Amidst the stresses of college, the free Mindfulness-Based College program at the Mindfulness Center has showed positive results in a clinical trial, Loucks said.


In its research, the Mindfulness Center has also addressed diversity.


After expanding to the west from eastern cultures, wealthy communities have become the primary beneficiary of mindfulness programming, said Assistant Professor of Behavioral and Social Sciences and of Psychiatry and Human Behavior Jeffrey Proulx.


But Proulx, who joined the Mindfulness Center Sept. 2019, works to bring mindfulness research to underserved populations. Proulx came to the University “because the Mindfulness Center here is one of the premier locations of people who guide the policies of mindfulness around the world,” he said. Proulx, who is Native American, has focused on bringing mindfulness to Native American communities to alleviate prevailing distress and intergenerational trauma, he added. Stress can elevate heart rate, reduce brain volume and negatively impact the immune system, Proulx said.


Unlike other researchers studying mindfulness in Native American communities, Proulx is creating unique interventions for them, he said. His current projects include studies of mindfulness programs with Native American communities in Oregon and California, the Eastern Band Cherokee in North Carolina, and the Narragansett Tribe in Rhode Island. Proulx receives feedback from communities in attempt to find parallels between Native American traditions — like berry picking, dancing and meditation — and mindfulness practices, he said.

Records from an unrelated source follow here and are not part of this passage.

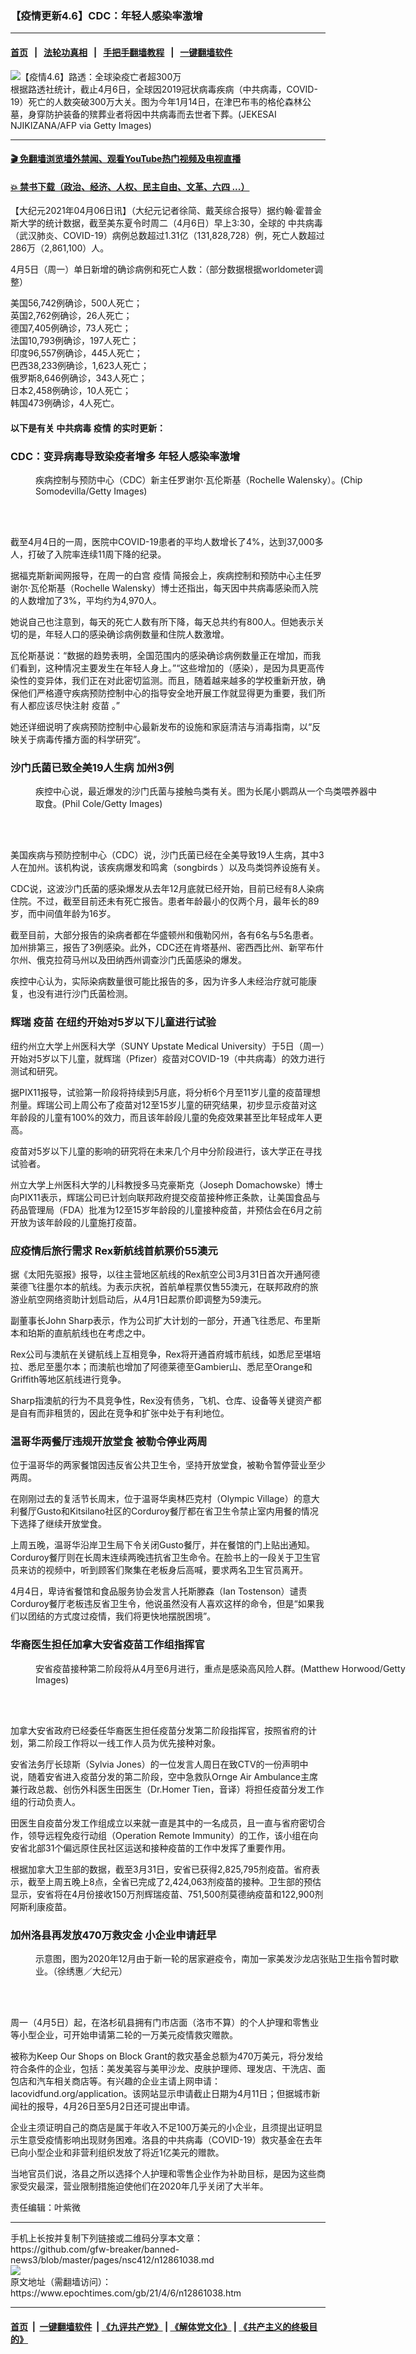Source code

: ### 【疫情更新4.6】CDC：年轻人感染率激增
------------------------

#### [首页](https://github.com/gfw-breaker/banned-news3/blob/master/README.md) &nbsp;&nbsp;|&nbsp;&nbsp; [法轮功真相](https://github.com/begood0513/basic/blob/master/README.md)  &nbsp;&nbsp;|&nbsp;&nbsp; [手把手翻墙教程](https://github.com/gfw-breaker/guides/wiki)  &nbsp;&nbsp;|&nbsp;&nbsp; [一键翻墙软件](https://github.com/gfw-breaker/nogfw/blob/master/README.md)  



<div><img alt="【疫情4.6】路透：全球染疫亡者超300万" class="attachment-djy_600_400 size-djy_600_400 wp-post-image" src="https://i.epochtimes.com/assets/uploads/2021/01/GettyImages-1230582981-600x400.jpg"/>
<div class="caption">
 根据路透社统计，截止4月6日，全球因2019冠状病毒疾病（中共病毒，COVID-19）死亡的人数突破300万大关。图为今年1月14日，在津巴布韦的格伦森林公墓，身穿防护装备的殡葬业者将因中共病毒而去世者下葬。(JEKESAI NJIKIZANA/AFP via Getty Images)
</div></div><hr/>

#### [ 🎬  免翻墙浏览墙外禁闻、观看YouTube热门视频及电视直播](https://github.com/gfw-breaker/HelloWorld)

#### [ 💥  禁书下载（政治、经济、人权、民主自由、文革、六四 ...）](https://github.com/gfw-breaker/books/blob/master/README.md)

<div><p>
 【大纪元2021年04月06日讯】（大纪元记者徐简、戴芙综合报导）据约翰‧霍普金斯大学的统计数据，截至美东夏令时周二（4月6日）早上3:30，全球的
 <ok href="https://www.epochtimes.com/gb/tag/%E4%B8%AD%E5%85%B1%E7%97%85%E6%AF%92.html">
  中共病毒
 </ok>
 （武汉肺炎、COVID-19）病例总数超过1.31亿（131,828,728）例，死亡人数超过286万（2,861,100）人。
</p>
<p>
 4月5日（周一）单日新增的确诊病例和死亡人数：（部分数据根据worldometer调整）
</p>
<p>
 美国56,742例确诊，500人死亡；
 <br/>
 英国2,762例确诊，26人死亡；
 <br/>
 德国7,405例确诊，73人死亡；
 <br/>
 法国10,793例确诊，197人死亡；
 <br/>
 印度96,557例确诊，445人死亡；
 <br/>
 巴西38,233例确诊，1,623人死亡；
 <br/>
 俄罗斯8,646例确诊，343人死亡；
 <br/>
 日本2,458例确诊，10人死亡；
 <br/>
 韩国473例确诊，4人死亡。
</p>
<h4>
 以下是有关
 <ok href="https://www.epochtimes.com/gb/tag/%E4%B8%AD%E5%85%B1%E7%97%85%E6%AF%92.html">
  中共病毒
 </ok>
 <ok href="https://www.epochtimes.com/gb/tag/%E7%96%AB%E6%83%85.html">
  疫情
 </ok>
 的实时更新：
</h4>
<h3>
 CDC：变异病毒导致染疫者增多 年轻人感染率激增
</h3>
<figure aria-describedby="caption-attachment-12799398" class="wp-caption aligncenter" id="attachment_12799398" style="width: 600px">
 <ok href="https://i.epochtimes.com/assets/uploads/2021/03/1-6.jpeg" target="_blank">
  <img alt="" class="size-large wp-image-12799398" src="https://i.epochtimes.com/assets/uploads/2021/03/1-6-600x400.jpeg"/>
 </ok>
 <br/><figcaption class="wp-caption-text" id="caption-attachment-12799398">
  疾病控制与预防中心（CDC）新主任罗谢尔‧瓦伦斯基（Rochelle Walensky）。(Chip Somodevilla/Getty Images)
 </figcaption><br/>
</figure><br/>
<p>
 截至4月4日的一周，医院中COVID-19患者的平均人数增长了4%，达到37,000多人，打破了入院率连续11周下降的纪录。
</p>
<p>
 据福克斯新闻网报导，在周一的白宫
 <ok href="https://www.epochtimes.com/gb/tag/%E7%96%AB%E6%83%85.html">
  疫情
 </ok>
 简报会上，疾病控制和预防中心主任罗谢尔‧瓦伦斯基（Rochelle Walensky）博士还指出，每天因中共病毒感染而入院的人数增加了3%，平均约为4,970人。
</p>
<p>
 她说自己也注意到，每天的死亡人数有所下降，每天总共约有800人。但她表示关切的是，年轻人口的感染确诊病例数量和住院人数激增。
</p>
<p>
 瓦伦斯基说：“数据的趋势表明，全国范围内的感染确诊病例数量正在增加，而我们看到，这种情况主要发生在年轻人身上。”“这些增加的（感染），是因为具更高传染性的变异体，我们正在对此密切监测。而且，随着越来越多的学校重新开放，确保他们严格遵守疾病预防控制中心的指导安全地开展工作就显得更为重要，我们所有人都应该尽快注射
 <ok href="https://www.epochtimes.com/gb/tag/%E7%96%AB%E8%8B%97.html">
  疫苗
 </ok>
 。”
</p>
<p>
 她还详细说明了疾病预防控制中心最新发布的设施和家庭清洁与消毒指南，以“反映关于病毒传播方面的科学研究”。
</p>
<h3>
 沙门氏菌已致全美19人生病 加州3例
</h3>
<figure aria-describedby="caption-attachment-12861055" class="wp-caption aligncenter" id="attachment_12861055" style="width: 550px">
 <ok href="https://i.epochtimes.com/assets/uploads/2021/04/id12861055-1.jpeg" target="_blank">
  <img alt="" class="size-full wp-image-12861055" src="https://i.epochtimes.com/assets/uploads/2021/04/id12861055-1.jpeg"/>
 </ok>
 <br/><figcaption class="wp-caption-text" id="caption-attachment-12861055">
  疾控中心说，最近爆发的沙门氏菌与接触鸟类有关。图为长尾小鹦鹉从一个鸟类喂养器中取食。(Phil Cole/Getty Images)
 </figcaption><br/>
</figure><br/>
<p>
 美国疾病与预防控制中心（CDC）说，沙门氏菌已经在全美导致19人生病，其中3人在加州。该机构说，该疾病爆发和鸣禽（songbirds ）以及鸟类饲养设施有关。
</p>
<p>
 CDC说，这波沙门氏菌的感染爆发从去年12月底就已经开始，目前已经有8人染病住院。不过，截至目前还未有死亡报告。患者年龄最小的仅两个月，最年长的89岁，而中间值年龄为16岁。
</p>
<p>
 截至目前，大部分报告的染病者都在华盛顿州和俄勒冈州，各有6名与5名患者。加州排第三，报告了3例感染。此外，CDC还在肯塔基州、密西西比州、新罕布什尔州、俄克拉荷马州以及田纳西州调查沙门氏菌感染的爆发。
</p>
<p>
 疾控中心认为，实际染病数量很可能比报告的多，因为许多人未经治疗就可能康复，也没有进行沙门氏菌检测。
</p>
<h3>
 辉瑞
 <ok href="https://www.epochtimes.com/gb/tag/%E7%96%AB%E8%8B%97.html">
  疫苗
 </ok>
 在纽约开始对5岁以下儿童进行试验
</h3>
<p>
 纽约州立大学上州医科大学（SUNY Upstate Medical University）于5日（周一）开始对5岁以下儿童，就辉瑞（Pfizer）疫苗对COVID-19（中共病毒）的效力进行测试和研究。
</p>
<p>
 据PIX11报导，试验第一阶段将持续到5月底，将分析6个月至11岁儿童的疫苗理想剂量。辉瑞公司上周公布了疫苗对12至15岁儿童的研究结果，初步显示疫苗对这年龄段的儿童有100%的效力，而且该年龄段儿童的免疫效果甚至比年轻成年人更高。
</p>
<p>
 疫苗对5岁以下儿童的影响的研究将在未来几个月中分阶段进行，该大学正在寻找试验者。
</p>
<p>
 州立大学上州医科大学的儿科教授多马克豪斯克（Joseph Domachowske）博士向PIX11表示，辉瑞公司已计划向联邦政府提交疫苗接种修正条款，让美国食品与药品管理局（FDA）批准为12至15岁年龄段的儿童接种疫苗，并预估会在6月之前开放为该年龄段的儿童施打疫苗。
</p>
<h3>
 应疫情后旅行需求 Rex新航线首航票价55澳元
</h3>
<p>
 据《太阳先驱报》报导，以往主营地区航线的Rex航空公司3月31日首次开通阿德莱德飞往墨尔本的航线。为表示庆祝，首航单程票仅售55澳元，在联邦政府的旅游业航空网络资助计划启动后，从4月1日起票价即调整为59澳元。
</p>
<p>
 副董事长John Sharp表示，作为公司扩大计划的一部分，开通飞往悉尼、布里斯本和珀斯的直航航线也在考虑之中。
</p>
<p>
 Rex公司与澳航在关键航线上互相竞争，Rex将开通首府城市航线，如悉尼至堪培拉、悉尼至墨尔本；而澳航也增加了阿德莱德至Gambier山、悉尼至Orange和Griffith等地区航线进行竞争。
</p>
<p>
 Sharp指澳航的行为不具竞争性，Rex没有债务，飞机、仓库、设备等关键资产都是自有而非租赁的，因此在竞争和扩张中处于有利地位。
</p>
<h3>
 温哥华两餐厅违规开放堂食 被勒令停业两周
</h3>
<p>
 位于温哥华的两家餐馆因违反省公共卫生令，坚持开放堂食，被勒令暂停营业至少两周。
</p>
<p>
 在刚刚过去的复活节长周末，位于温哥华奥林匹克村（Olympic Village）的意大利餐厅Gusto和Kitsilano社区的Corduroy餐厅都在省卫生令禁止室内用餐的情况下选择了继续开放堂食。
</p>
<p>
 上周五晚，温哥华沿岸卫生局下令关闭Gusto餐厅，并在餐馆的门上贴出通知。Corduroy餐厅则在长周末连续两晚违抗省卫生命令。在脸书上的一段关于卫生官员来访的视频中，听到顾客们聚集在老板身后高喊，要求两名卫生官员离开。
</p>
<p>
 4月4日，卑诗省餐馆和食品服务协会发言人托斯滕森（Ian Tostenson）谴责Corduroy餐厅老板违反省卫生令，他说虽然没有人喜欢这样的命令，但是“如果我们以团结的方式度过疫情，我们将更快地摆脱困境”。
</p>
<h3>
 华裔医生担任加拿大安省疫苗工作组指挥官
</h3>
<figure aria-describedby="caption-attachment-12861053" class="wp-caption aligncenter" id="attachment_12861053" style="width: 600px">
 <ok href="https://i.epochtimes.com/assets/uploads/2021/04/id12861053-3.jpeg" target="_blank">
  <img alt="" class="size-large wp-image-12861053" src="https://i.epochtimes.com/assets/uploads/2021/04/id12861053-3-600x400.jpeg"/>
 </ok>
 <br/><figcaption class="wp-caption-text" id="caption-attachment-12861053">
  安省疫苗接种第二阶段将从4月至6月进行，重点是感染高风险人群。(Matthew Horwood/Getty Images)
 </figcaption><br/>
</figure><br/>
<p>
 加拿大安省政府已经委任华裔医生担任疫苗分发第二阶段指挥官，按照省府的计划，第二阶段工作将以一线工作人员为优先接种对象。
</p>
<p>
 安省法务厅长琼斯（Sylvia Jones）的一位发言人周日在致CTV的一份声明中说，随着安省进入疫苗分发的第二阶段，空中急救队Ornge Air Ambulance主席兼行政总裁、创伤外科医生田医生（Dr.Homer Tien，音译）将担任疫苗分发工作组的行动负责人。
</p>
<p>
 田医生自疫苗分发工作组成立以来就一直是其中的一名成员，且一直与省府密切合作，领导远程免疫行动组（Operation Remote Immunity）的工作，该小组在向安省北部31个偏远原住民社区运送和接种疫苗的工作中发挥了重要作用。
</p>
<p>
 根据加拿大卫生部的数据，截至3月31日，安省已获得2,825,795剂疫苗。省府表示，截至上周五晚上8点，全省已完成了2,424,063剂疫苗的接种。卫生部的预估显示，安省将在4月份接收150万剂辉瑞疫苗、751,500剂莫德纳疫苗和122,900剂阿斯利康疫苗。
</p>
<h3>
 加州洛县再发放470万救灾金 小企业申请赶早
</h3>
<figure aria-describedby="caption-attachment-12861054" class="wp-caption aligncenter" id="attachment_12861054" style="width: 600px">
 <ok href="https://i.epochtimes.com/assets/uploads/2021/04/id12861054-2.jpeg" target="_blank">
  <img alt="" class="size-large wp-image-12861054" src="https://i.epochtimes.com/assets/uploads/2021/04/id12861054-2-600x400.jpeg"/>
 </ok>
 <br/><figcaption class="wp-caption-text" id="caption-attachment-12861054">
  示意图，图为2020年12月由于新一轮的居家避疫令，南加一家美发沙龙店张贴卫生指令暂时歇业。（徐绣惠／大纪元）
 </figcaption><br/>
</figure><br/>
<p>
 周一（4月5日）起，在洛杉矶县拥有门市店面（洛市不算）的个人护理和零售业等小型企业，可开始申请第二轮的一万美元疫情救灾赠款。
</p>
<p>
 被称为Keep Our Shops on Block Grant的救灾基金总额为470万美元，将分发给符合条件的企业，包括：美发美容与美甲沙龙、皮肤护理师、理发店、干洗店、面包店和汽车相关商店等。有兴趣的企业主请上网申请：lacovidfund.org/application。该网站显示申请截止日期为4月11日；但据城市新闻社的报导，4月26日至5月2日还可提出申请。
</p>
<p>
 企业主须证明自己的商店是属于年收入不足100万美元的小企业，且须提出证明显示生意受疫情影响出现财务困难。洛县的中共病毒（COVID-19）救灾基金在去年已向小型企业和非营利组织发放了将近1亿美元的赠款。
</p>
<p>
 当地官员们说，洛县之所以选择个人护理和零售企业作为补助目标，是因为这些商家受灾最深，营业限制措施迫使他们在2020年几乎关闭了大半年。
</p>
<p>
 责任编辑：叶紫微
</p>
</div>
<hr/>
手机上长按并复制下列链接或二维码分享本文章：<br/>
https://github.com/gfw-breaker/banned-news3/blob/master/pages/nsc412/n12861038.md <br/>
<a href='https://github.com/gfw-breaker/banned-news3/blob/master/pages/nsc412/n12861038.md'><img src='https://github.com/gfw-breaker/banned-news3/blob/master/pages/nsc412/n12861038.md.png'/></a> <br/>
原文地址（需翻墙访问）：https://www.epochtimes.com/gb/21/4/6/n12861038.htm


------------------------
#### [首页](https://github.com/gfw-breaker/banned-news3/blob/master/README.md) &nbsp;|&nbsp; [一键翻墙软件](https://github.com/gfw-breaker/nogfw/blob/master/README.md) &nbsp;| [《九评共产党》](https://github.com/gfw-breaker/9ping.md/blob/master/README.md#九评之一评共产党是什么) | [《解体党文化》](https://github.com/gfw-breaker/jtdwh.md/blob/master/README.md) | [《共产主义的终极目的》](https://github.com/gfw-breaker/gczydzjmd.md/blob/master/README.md)


<img src='http://gfw-breaker.win/banned-news3/pages/nsc412/n12861038.md' width='0px' height='0px'/>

Proulx “focuses his work on bringing mindfulness interventions in really respectful ways to Native American communities … His ability to navigate through diversity and inclusion is inspiring,” Loucks said.


“I’m just excited that I’m at Brown and at the Mindfulness Center, especially because of their commitment to diversity,” Proulx said. The “Mindfulness Center is filled with people that have such an open focus on the future and on being inclusive.”


Although the researchers affiliated with the Mindfulness Center are based in many different locations, the establishment has enabled collaboration amongst the researchers and between them and mindfulness educators, Loucks said. “We have very strong mindfulness research, but then we also have very strong mindfulness teacher training programs ... so there’s a lot of synergies between those two.”